Sparse query parsers are traditional keyword-based search parsers that work with text analysis and inverted indexes. Taiyo supports all three major Solr sparse parsers.

StandardParser (Lucene)

The StandardParser uses Solr's default Lucene query syntax, providing powerful and precise query capabilities.

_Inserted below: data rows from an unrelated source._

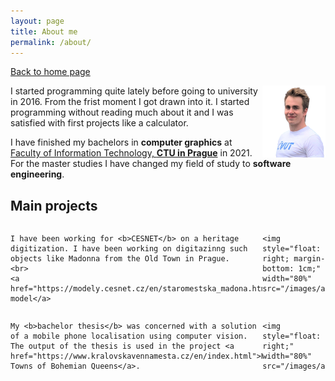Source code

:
 ```yaml
---
layout: page
title: About me
permalink: /about/
---
```


[Back to home page](https://pavelkriz.github.io/)

<img style="float: right;" width="20%" src="/images/Pavel_Kriz.png">

I started programming quite lately before going to university in 2016. From the frist moment I got drawn into it. I started programming without reading much about it and I was satisfied with first projects like a calculator.

I have finished my bachelors in **computer graphics** at [Faculty of Information Technology, **CTU in Prague**](https://fit.cvut.cz/en) in 2021. For the master studies I have changed my field of study to **software engineering**.

## Main projects


<div style="witdh: 100%;">
  <div style="float:left; width: 80%;">
    
    I have been working for <b>CESNET</b> on a heritage digitization. I have been working on digitazinng such objects like Madonna from the Old Town in Prague.
    <br>
    <a  href="https://modely.cesnet.cz/en/staromestska_madona.html">Online model</a>
  
  </div>
  <div style="float:left; width: 20%;">
    
    <img style="float: right; margin-bottom: 1cm;" width="80%" src="/images/about/Madonna.jpg">
  </div>
<div>
  
<hr>
  
<div style="witdh: 100%;">
  <div style="float:left; width: 80%;">
    
    My <b>bachelor thesis</b> was concerned with a solution of a mobile phone localisation using computer vision. The output of the thesis is used in the project <a  href="https://www.kralovskavennamesta.cz/en/index.html">Dowry Towns of Bohemian Queens</a>.
    
  </div>
  <div style="float:left; width: 20%;">
    
    <img style="float: right;" width="80%" src="/images/about/Prasna_brana3_vol.jpg">
  </div>
<div>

Solr Documentation: Standard Query Parser

Basic Usage

from taiyo.parsers import StandardParser

parser = StandardParser(
    query="python programming", query_operator="AND", default_field="content"
)

results = client.search(parser)

Parameters

parser = StandardParser(
    query="search term",  # Query string
    query_operator="OR",  # Default operator: OR or AND
    default_field="content",  # Default field when not specified
    split_on_whitespace=True,  # Split query on whitespace
    # Common parameters
    rows=10,
    start=0,
    field_list=["id", "title"],
    sort="score desc",
    filters=["status:active"],
)

Query Syntax Examples

# Simple term
parser = StandardParser(query="python")

# Field-specific search
parser = StandardParser(query="title:python")

# Boolean operators
parser = StandardParser(query="python AND programming")
parser = StandardParser(query="python OR java")
parser = StandardParser(query="python NOT perl")

# Phrase search
parser = StandardParser(query='"machine learning"')

# Proximity search (within 5 words)
parser = StandardParser(query='"apache solr"~5')

# Wildcard search
parser = StandardParser(query="prog*")
parser = StandardParser(query="te?t")

# Fuzzy search (edit distance)
parser = StandardParser(query="python~2")

# Range queries
parser = StandardParser(query="price:[100 TO 500]")
parser = StandardParser(query="date:[NOW-1YEAR TO NOW]")

# Boost terms
parser = StandardParser(query="python^2 java")

# Grouped queries
parser = StandardParser(query="(python OR java) AND programming")

# Field exists
parser = StandardParser(query="description:*")

# Field doesn't exist
parser = StandardParser(query="-description:*")

Example

from taiyo.parsers import StandardParser

parser = (
    StandardParser(
        query='(title:"machine learning" OR content:AI) AND category:tech',
        query_operator="AND",
        default_field="content",
        rows=20,
        field_list=["id", "title", "author", "published_date"],
        sort="published_date desc",
        filters=["status:published", "published_date:[NOW-1YEAR TO NOW]"],
    )
    .facet(field_list=["category", "author"], mincount=1)
    .highlight(field_list=["title", "content"], fragment_size=150)
)

results = client.search(parser)

DisMaxQueryParser

The DisMaxQueryParser (DisjunctionMax) is designed for simple, user-entered queries. It searches across multiple fields and returns the best matching field score.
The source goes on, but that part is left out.